Do nightmares get any more horrific?

Is there a soul-link between humans as we come and go from our bodies and this world?

Is it some kind of ethereal defence mechanism against being taken advantage of by domineering, powerful men?

Do I carry this awl, now, for Mary Jo?

Or is it a simply a tool to stave off one form of death while forgetting another? We all have our time. We will all have that final moment.

It’s not everyone who saunters into a hardware store to buy a tool she hopes she’ll never use.
But it’s there, all the same, quietly resting in that side pocket.

I thought about stating in my Will that I wished it to be buried with me, my buddy awl and me, together, for all eternity, just in case one needs to break out of Heaven.*

*This is me being politically correct. There’s no way I’m getting a free pass into Heaven. I have already registered with the University of Purgatory. I’m majoring in verbal silence.

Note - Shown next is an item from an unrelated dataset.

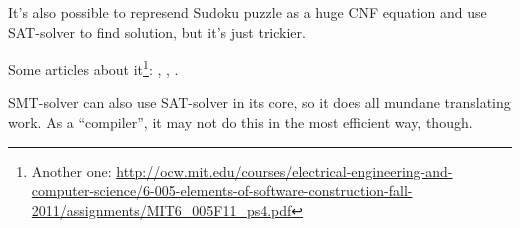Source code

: It's also possible to represend Sudoku puzzle as a huge \ac{CNF} equation and use SAT-solver to find solution, but it's just trickier.

Some articles about it\footnote{Another one: \url{http://ocw.mit.edu/courses/electrical-engineering-and-computer-science/6-005-elements-of-software-construction-fall-2011/assignments/MIT6_005F11_ps4.pdf}}: \cite{Sudoku1}, \cite{Sudoku2}, \cite{Sudoku3}.

SMT-solver can also use SAT-solver in its core, so it does all mundane translating work.
As a ``compiler'', it may not do this in the most efficient way, though.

On and off, and maybe on right now because of all of this recent talk on the JFK files being publicized, but Mary Jo will spring to mind, and I’ll see her smiling wide, heartily laughing as her friends said she was wont to do. She lived life, made the most of it, was excited and proud to be on Bobby’s,
then Teddy’s campaign team. 

There is no reason for me to linger where I’m sure her soul does not…but on dark nights, car lights beaming, the surrounds blackened out and the real or imagined lap of water…

Courtesy Getty Images mind goes “there” and my fingers check to see if that awl rests with me here.
It’s not like full blown OCD and a compulsion to position carpet fringe just so.
It’s a quieter, deeper need than that. Rarely a conscious thought, more a subconscious treading of water…

And on still nights when Teddy pops into my mind, from an online mention here or a TV documentary there, I wonder…

Did he carry an awl too, in the glove compartment of his cars , after July 18, 1969?

We are all only 1 degree away from another’s soul, aren’t we?


Endnote 1: I finally saw the movie Jaws and I still love to swim.
Courtesy IMDb
Endnote 2: Chappaquiddick, the movie, scheduled to be released April 2018.

Endnote 3: ACE Hardware — store wide sale. Awls make great Thanksgiving cocktail swizzle sticks or that ideal Christmas stocking stuffer.